*** Block opens ***

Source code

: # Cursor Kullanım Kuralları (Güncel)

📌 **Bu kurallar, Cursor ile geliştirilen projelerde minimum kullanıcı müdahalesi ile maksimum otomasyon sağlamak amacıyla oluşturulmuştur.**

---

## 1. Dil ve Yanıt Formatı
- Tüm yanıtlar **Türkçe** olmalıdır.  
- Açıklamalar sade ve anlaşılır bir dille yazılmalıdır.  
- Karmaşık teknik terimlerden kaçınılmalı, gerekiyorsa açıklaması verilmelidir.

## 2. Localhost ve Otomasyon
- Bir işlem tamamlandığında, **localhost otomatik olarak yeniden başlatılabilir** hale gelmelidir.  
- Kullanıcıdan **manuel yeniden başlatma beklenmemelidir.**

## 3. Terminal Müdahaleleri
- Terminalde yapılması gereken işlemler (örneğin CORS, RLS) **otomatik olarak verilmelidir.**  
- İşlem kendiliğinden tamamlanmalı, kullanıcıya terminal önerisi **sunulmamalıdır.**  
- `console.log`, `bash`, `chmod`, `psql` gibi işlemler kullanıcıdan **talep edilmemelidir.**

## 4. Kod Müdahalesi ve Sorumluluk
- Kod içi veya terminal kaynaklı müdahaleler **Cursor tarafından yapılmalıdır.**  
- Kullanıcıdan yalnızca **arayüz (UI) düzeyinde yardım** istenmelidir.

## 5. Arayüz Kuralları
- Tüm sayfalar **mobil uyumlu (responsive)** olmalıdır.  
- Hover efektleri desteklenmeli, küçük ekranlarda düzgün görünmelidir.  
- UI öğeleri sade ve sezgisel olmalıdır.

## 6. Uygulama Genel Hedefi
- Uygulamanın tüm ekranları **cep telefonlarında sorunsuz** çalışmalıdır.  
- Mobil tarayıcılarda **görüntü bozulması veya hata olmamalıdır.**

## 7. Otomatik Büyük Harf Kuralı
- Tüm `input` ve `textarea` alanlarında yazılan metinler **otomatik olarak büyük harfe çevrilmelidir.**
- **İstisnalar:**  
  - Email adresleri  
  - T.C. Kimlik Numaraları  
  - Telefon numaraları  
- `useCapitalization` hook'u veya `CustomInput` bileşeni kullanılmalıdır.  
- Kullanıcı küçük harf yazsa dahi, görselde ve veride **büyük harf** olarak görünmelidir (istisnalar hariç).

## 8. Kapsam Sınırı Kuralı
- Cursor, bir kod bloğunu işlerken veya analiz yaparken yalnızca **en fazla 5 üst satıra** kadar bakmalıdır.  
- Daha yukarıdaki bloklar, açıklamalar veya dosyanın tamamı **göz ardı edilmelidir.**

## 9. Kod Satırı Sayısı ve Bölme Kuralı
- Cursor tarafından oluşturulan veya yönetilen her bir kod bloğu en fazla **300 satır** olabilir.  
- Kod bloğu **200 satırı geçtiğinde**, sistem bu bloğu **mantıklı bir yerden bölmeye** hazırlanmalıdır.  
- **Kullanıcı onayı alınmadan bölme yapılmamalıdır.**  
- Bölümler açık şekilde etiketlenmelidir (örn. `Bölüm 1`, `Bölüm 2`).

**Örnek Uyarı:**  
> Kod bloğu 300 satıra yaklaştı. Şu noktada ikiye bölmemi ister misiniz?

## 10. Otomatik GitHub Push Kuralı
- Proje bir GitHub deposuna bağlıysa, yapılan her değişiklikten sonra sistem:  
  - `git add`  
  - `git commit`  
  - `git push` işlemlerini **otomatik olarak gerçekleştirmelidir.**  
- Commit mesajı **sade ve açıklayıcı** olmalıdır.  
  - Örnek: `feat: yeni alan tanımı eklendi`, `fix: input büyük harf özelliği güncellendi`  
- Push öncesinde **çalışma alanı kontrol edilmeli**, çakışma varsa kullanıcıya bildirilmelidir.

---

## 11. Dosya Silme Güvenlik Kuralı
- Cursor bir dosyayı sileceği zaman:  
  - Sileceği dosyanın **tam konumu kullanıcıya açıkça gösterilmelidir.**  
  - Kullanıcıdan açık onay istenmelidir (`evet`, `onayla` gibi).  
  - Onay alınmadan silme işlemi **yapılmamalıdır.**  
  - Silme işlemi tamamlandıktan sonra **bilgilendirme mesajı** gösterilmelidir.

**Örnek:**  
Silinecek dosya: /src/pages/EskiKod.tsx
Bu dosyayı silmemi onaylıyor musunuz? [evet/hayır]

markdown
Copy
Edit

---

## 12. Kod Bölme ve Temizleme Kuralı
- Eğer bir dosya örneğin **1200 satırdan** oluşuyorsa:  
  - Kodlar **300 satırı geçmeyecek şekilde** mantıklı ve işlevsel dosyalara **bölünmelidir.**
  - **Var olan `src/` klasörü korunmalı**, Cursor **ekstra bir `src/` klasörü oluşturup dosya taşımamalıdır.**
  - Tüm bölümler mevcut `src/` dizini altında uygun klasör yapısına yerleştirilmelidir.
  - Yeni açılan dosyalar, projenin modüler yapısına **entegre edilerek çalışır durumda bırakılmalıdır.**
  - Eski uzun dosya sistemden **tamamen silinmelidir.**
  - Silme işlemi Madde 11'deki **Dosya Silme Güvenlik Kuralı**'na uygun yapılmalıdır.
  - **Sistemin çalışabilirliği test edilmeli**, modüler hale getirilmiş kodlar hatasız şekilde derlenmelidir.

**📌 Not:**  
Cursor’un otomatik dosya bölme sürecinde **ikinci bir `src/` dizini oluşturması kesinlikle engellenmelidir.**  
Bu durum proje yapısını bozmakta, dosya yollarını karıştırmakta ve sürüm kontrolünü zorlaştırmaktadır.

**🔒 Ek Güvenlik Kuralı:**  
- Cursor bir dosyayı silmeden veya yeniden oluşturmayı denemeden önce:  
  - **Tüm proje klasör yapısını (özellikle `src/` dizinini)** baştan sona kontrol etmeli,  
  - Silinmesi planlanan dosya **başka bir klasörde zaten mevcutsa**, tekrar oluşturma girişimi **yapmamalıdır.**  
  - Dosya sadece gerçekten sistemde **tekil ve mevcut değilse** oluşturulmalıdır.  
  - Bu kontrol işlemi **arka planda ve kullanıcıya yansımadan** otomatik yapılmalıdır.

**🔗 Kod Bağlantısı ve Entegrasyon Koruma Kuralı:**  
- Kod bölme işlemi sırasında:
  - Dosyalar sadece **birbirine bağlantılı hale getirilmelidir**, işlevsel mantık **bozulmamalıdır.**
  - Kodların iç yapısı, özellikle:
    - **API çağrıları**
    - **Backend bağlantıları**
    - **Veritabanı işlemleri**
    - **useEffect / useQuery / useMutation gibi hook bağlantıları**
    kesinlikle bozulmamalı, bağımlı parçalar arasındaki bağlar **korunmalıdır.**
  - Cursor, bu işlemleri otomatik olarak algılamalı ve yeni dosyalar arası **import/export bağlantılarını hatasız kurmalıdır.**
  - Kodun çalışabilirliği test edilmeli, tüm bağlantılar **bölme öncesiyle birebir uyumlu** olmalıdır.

*** Block closes ***

* **Exercise requirements**:
Output the entire data exactly, line for line.

* **Expected output**:
Source code

: # Cursor Kullanım Kuralları (Güncel)

📌 **Bu kurallar, Cursor ile geliştirilen projelerde minimum kullanıcı müdahalesi ile maksimum otomasyon sağlamak amacıyla oluşturulmuştur.**

---

## 1. Dil ve Yanıt Formatı
- Tüm yanıtlar **Türkçe** olmalıdır.  
- Açıklamalar sade ve anlaşılır bir dille yazılmalıdır.  
- Karmaşık teknik terimlerden kaçınılmalı, gerekiyorsa açıklaması verilmelidir.

## 2. Localhost ve Otomasyon
- Bir işlem tamamlandığında, **localhost otomatik olarak yeniden başlatılabilir** hale gelmelidir.  
- Kullanıcıdan **manuel yeniden başlatma beklenmemelidir.**

## 3. Terminal Müdahaleleri
- Terminalde yapılması gereken işlemler (örneğin CORS, RLS) **otomatik olarak verilmelidir.**  
- İşlem kendiliğinden tamamlanmalı, kullanıcıya terminal önerisi **sunulmamalıdır.**  
- `console.log`, `bash`, `chmod`, `psql` gibi işlemler kullanıcıdan **talep edilmemelidir.**

## 4. Kod Müdahalesi ve Sorumluluk
- Kod içi veya terminal kaynaklı müdahaleler **Cursor tarafından yapılmalıdır.**  
- Kullanıcıdan yalnızca **arayüz (UI) düzeyinde yardım** istenmelidir.

## 5. Arayüz Kuralları
- Tüm sayfalar **mobil uyumlu (responsive)** olmalıdır.  
- Hover efektleri desteklenmeli, küçük ekranlarda düzgün görünmelidir.  
- UI öğeleri sade ve sezgisel olmalıdır.

## 6. Uygulama Genel Hedefi
- Uygulamanın tüm ekranları **cep telefonlarında sorunsuz** çalışmalıdır.  
- Mobil tarayıcılarda **görüntü bozulması veya hata olmamalıdır.**

## 7. Otomatik Büyük Harf Kuralı
- Tüm `input` ve `textarea` alanlarında yazılan metinler **otomatik olarak büyük harfe çevrilmelidir.**
- **İstisnalar:**  
  - Email adresleri  
  - T.C. Kimlik Numaraları  
  - Telefon numaraları  
- `useCapitalization` hook'u veya `CustomInput` bileşeni kullanılmalıdır.  
- Kullanıcı küçük harf yazsa dahi, görselde ve veride **büyük harf** olarak görünmelidir (istisnalar hariç).

## 8. Kapsam Sınırı Kuralı
- Cursor, bir kod bloğunu işlerken veya analiz yaparken yalnızca **en fazla 5 üst satıra** kadar bakmalıdır.  
- Daha yukarıdaki bloklar, açıklamalar veya dosyanın tamamı **göz ardı edilmelidir.**

## 9. Kod Satırı Sayısı ve Bölme Kuralı
- Cursor tarafından oluşturulan veya yönetilen her bir kod bloğu en fazla **300 satır** olabilir.  
- Kod bloğu **200 satırı geçtiğinde**, sistem bu bloğu **mantıklı bir yerden bölmeye** hazırlanmalıdır.  
- **Kullanıcı onayı alınmadan bölme yapılmamalıdır.**  
- Bölümler açık şekilde etiketlenmelidir (örn. `Bölüm 1`, `Bölüm 2`).

**Örnek Uyarı:**  
> Kod bloğu 300 satıra yaklaştı. Şu noktada ikiye bölmemi ister misiniz?

## 10. Otomatik GitHub Push Kuralı
- Proje bir GitHub deposuna bağlıysa, yapılan her değişiklikten sonra sistem:  
  - `git add`  
  - `git commit`  
  - `git push` işlemlerini **otomatik olarak gerçekleştirmelidir.**  
- Commit mesajı **sade ve açıklayıcı** olmalıdır.  
  - Örnek: `feat: yeni alan tanımı eklendi`, `fix: input büyük harf özelliği güncellendi`  
- Push öncesinde **çalışma alanı kontrol edilmeli**, çakışma varsa kullanıcıya bildirilmelidir.

---

## 11. Dosya Silme Güvenlik Kuralı
- Cursor bir dosyayı sileceği zaman:  
  - Sileceği dosyanın **tam konumu kullanıcıya açıkça gösterilmelidir.**  
  - Kullanıcıdan açık onay istenmelidir (`evet`, `onayla` gibi).  
  - Onay alınmadan silme işlemi **yapılmamalıdır.**  
  - Silme işlemi tamamlandıktan sonra **bilgilendirme mesajı** gösterilmelidir.

**Örnek:**  
Silinecek dosya: /src/pages/EskiKod.tsx
Bu dosyayı silmemi onaylıyor musunuz? [evet/hayır]

markdown
Copy
Edit

---

## 12. Kod Bölme ve Temizleme Kuralı
- Eğer bir dosya örneğin **1200 satırdan** oluşuyorsa:  
  - Kodlar **300 satırı geçmeyecek şekilde** mantıklı ve işlevsel dosyalara **bölünmelidir.**
  - **Var olan `src/` klasörü korunmalı**, Cursor **ekstra bir `src/` klasörü oluşturup dosya taşımamalıdır.**
  - Tüm bölümler mevcut `src/` dizini altında uygun klasör yapısına yerleştirilmelidir.
  - Yeni açılan dosyalar, projenin modüler yapısına **entegre edilerek çalışır durumda bırakılmalıdır.**
  - Eski uzun dosya sistemden **tamamen silinmelidir.**
  - Silme işlemi Madde 11'deki **Dosya Silme Güvenlik Kuralı**'na uygun yapılmalıdır.
  - **Sistemin çalışabilirliği test edilmeli**, modüler hale getirilmiş kodlar hatasız şekilde derlenmelidir.

**📌 Not:**  
Cursor’un otomatik dosya bölme sürecinde **ikinci bir `src/` dizini oluşturması kesinlikle engellenmelidir.**  
Bu durum proje yapısını bozmakta, dosya yollarını karıştırmakta ve sürüm kontrolünü zorlaştırmaktadır.

**🔒 Ek Güvenlik Kuralı:**  
- Cursor bir dosyayı silmeden veya yeniden oluşturmayı denemeden önce:  
  - **Tüm proje klasör yapısını (özellikle `src/` dizinini)** baştan sona kontrol etmeli,  
  - Silinmesi planlanan dosya **başka bir klasörde zaten mevcutsa**, tekrar oluşturma girişimi **yapmamalıdır.**  
  - Dosya sadece gerçekten sistemde **tekil ve mevcut değilse** oluşturulmalıdır.  
  - Bu kontrol işlemi **arka planda ve kullanıcıya yansımadan** otomatik yapılmalıdır.

**🔗 Kod Bağlantısı ve Entegrasyon Koruma Kuralı:**  
- Kod bölme işlemi sırasında:
  - Dosyalar sadece **birbirine bağlantılı hale getirilmelidir**, işlevsel mantık **bozulmamalıdır.**
  - Kodların iç yapısı, özellikle:
    - **API çağrıları**
    - **Backend bağlantıları**
    - **Veritabanı işlemleri**
    - **useEffect / useQuery / useMutation gibi hook bağlantıları**
    kesinlikle bozulmamalı, bağımlı parçalar arasındaki bağlar **korunmalıdır.**
  - Cursor, bu işlemleri otomatik olarak algılamalı ve yeni dosyalar arası **import/export bağlantılarını hatasız kurmalıdır.**
  - Kodun çalışabilirliği test edilmeli, tüm bağlantılar **bölme öncesiyle birebir uyumlu** olmalıdır.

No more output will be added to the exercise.